=== WHAT IS EXPECTED ===
Everything below from the line with "### Adding New MCP Server Connections" to the last line, both included, is to be written out exactly, with nothing added.

=== SOURCE DATA ===

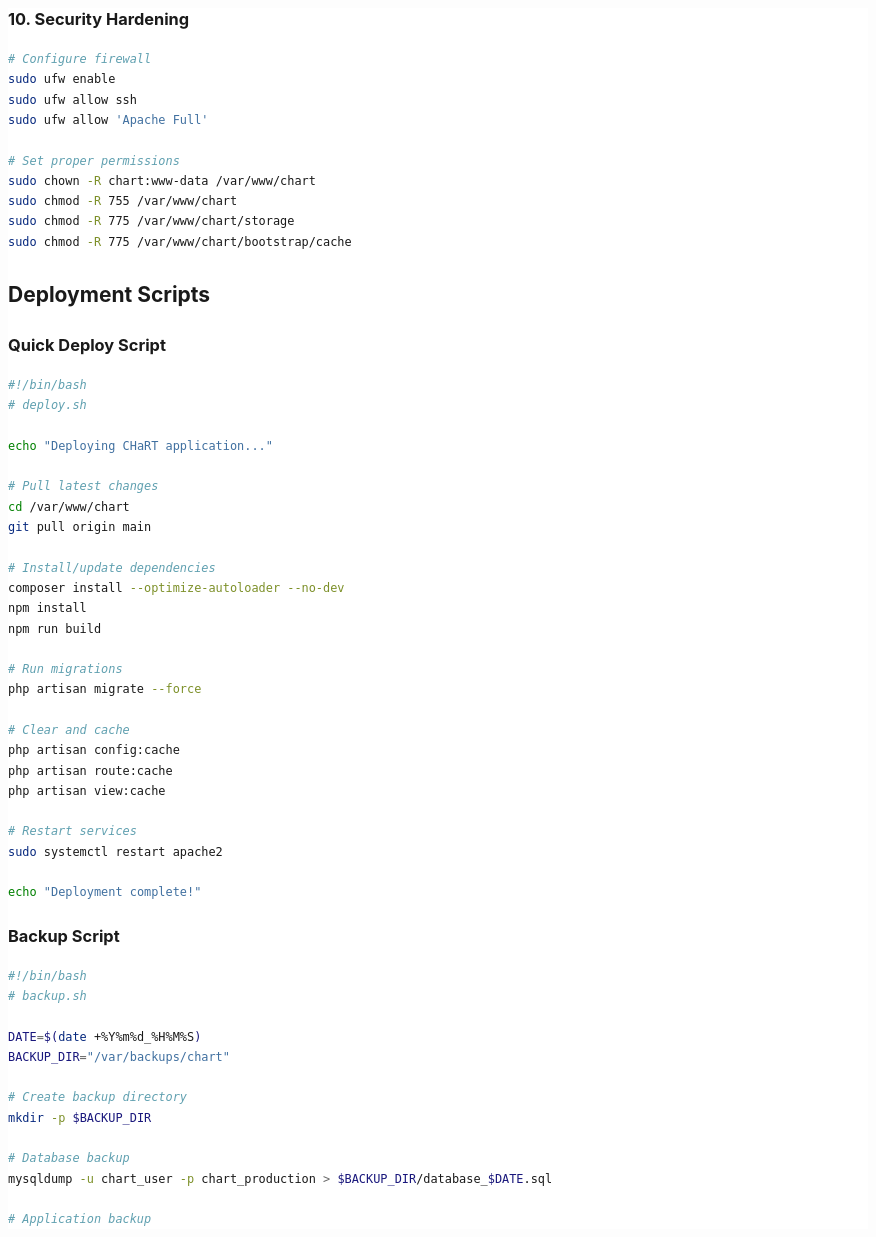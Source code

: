 ### 10. Security Hardening

```bash
# Configure firewall
sudo ufw enable
sudo ufw allow ssh
sudo ufw allow 'Apache Full'

# Set proper permissions
sudo chown -R chart:www-data /var/www/chart
sudo chmod -R 755 /var/www/chart
sudo chmod -R 775 /var/www/chart/storage
sudo chmod -R 775 /var/www/chart/bootstrap/cache
```

## Deployment Scripts

### Quick Deploy Script

```bash
#!/bin/bash
# deploy.sh

echo "Deploying CHaRT application..."

# Pull latest changes
cd /var/www/chart
git pull origin main

# Install/update dependencies
composer install --optimize-autoloader --no-dev
npm install
npm run build

# Run migrations
php artisan migrate --force

# Clear and cache
php artisan config:cache
php artisan route:cache
php artisan view:cache

# Restart services
sudo systemctl restart apache2

echo "Deployment complete!"
```

### Backup Script

```bash
#!/bin/bash
# backup.sh

DATE=$(date +%Y%m%d_%H%M%S)
BACKUP_DIR="/var/backups/chart"

# Create backup directory
mkdir -p $BACKUP_DIR

# Database backup
mysqldump -u chart_user -p chart_production > $BACKUP_DIR/database_$DATE.sql

# Application backup
```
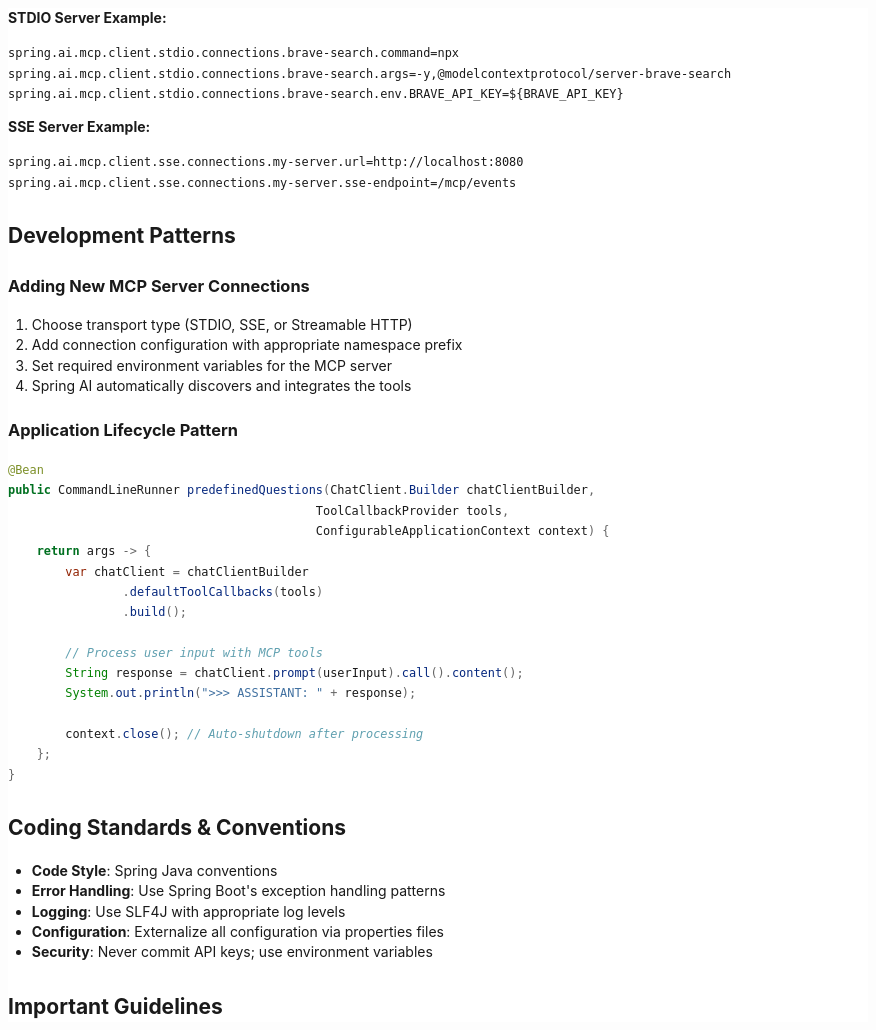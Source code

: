 **STDIO Server Example:**
```properties
spring.ai.mcp.client.stdio.connections.brave-search.command=npx
spring.ai.mcp.client.stdio.connections.brave-search.args=-y,@modelcontextprotocol/server-brave-search
spring.ai.mcp.client.stdio.connections.brave-search.env.BRAVE_API_KEY=${BRAVE_API_KEY}
```

**SSE Server Example:**
```properties
spring.ai.mcp.client.sse.connections.my-server.url=http://localhost:8080
spring.ai.mcp.client.sse.connections.my-server.sse-endpoint=/mcp/events
```

## Development Patterns

### Adding New MCP Server Connections
1. Choose transport type (STDIO, SSE, or Streamable HTTP)
2. Add connection configuration with appropriate namespace prefix
3. Set required environment variables for the MCP server
4. Spring AI automatically discovers and integrates the tools

### Application Lifecycle Pattern
```java
@Bean
public CommandLineRunner predefinedQuestions(ChatClient.Builder chatClientBuilder, 
                                           ToolCallbackProvider tools,
                                           ConfigurableApplicationContext context) {
    return args -> {
        var chatClient = chatClientBuilder
                .defaultToolCallbacks(tools)
                .build();
        
        // Process user input with MCP tools
        String response = chatClient.prompt(userInput).call().content();
        System.out.println(">>> ASSISTANT: " + response);
        
        context.close(); // Auto-shutdown after processing
    };
}
```

## Coding Standards & Conventions

- **Code Style**: Spring Java conventions
- **Error Handling**: Use Spring Boot's exception handling patterns
- **Logging**: Use SLF4J with appropriate log levels
- **Configuration**: Externalize all configuration via properties files
- **Security**: Never commit API keys; use environment variables

## Important Guidelines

=== OUTPUT OF THE EXERCISE ===
### Adding New MCP Server Connections
1. Choose transport type (STDIO, SSE, or Streamable HTTP)
2. Add connection configuration with appropriate namespace prefix
3. Set required environment variables for the MCP server
4. Spring AI automatically discovers and integrates the tools

### Application Lifecycle Pattern
```java
@Bean
public CommandLineRunner predefinedQuestions(ChatClient.Builder chatClientBuilder, 
                                           ToolCallbackProvider tools,
                                           ConfigurableApplicationContext context) {
    return args -> {
        var chatClient = chatClientBuilder
                .defaultToolCallbacks(tools)
                .build();
        
        // Process user input with MCP tools
        String response = chatClient.prompt(userInput).call().content();
        System.out.println(">>> ASSISTANT: " + response);
        
        context.close(); // Auto-shutdown after processing
    };
}
```

## Coding Standards & Conventions

- **Code Style**: Spring Java conventions
- **Error Handling**: Use Spring Boot's exception handling patterns
- **Logging**: Use SLF4J with appropriate log levels
- **Configuration**: Externalize all configuration via properties files
- **Security**: Never commit API keys; use environment variables

## Important Guidelines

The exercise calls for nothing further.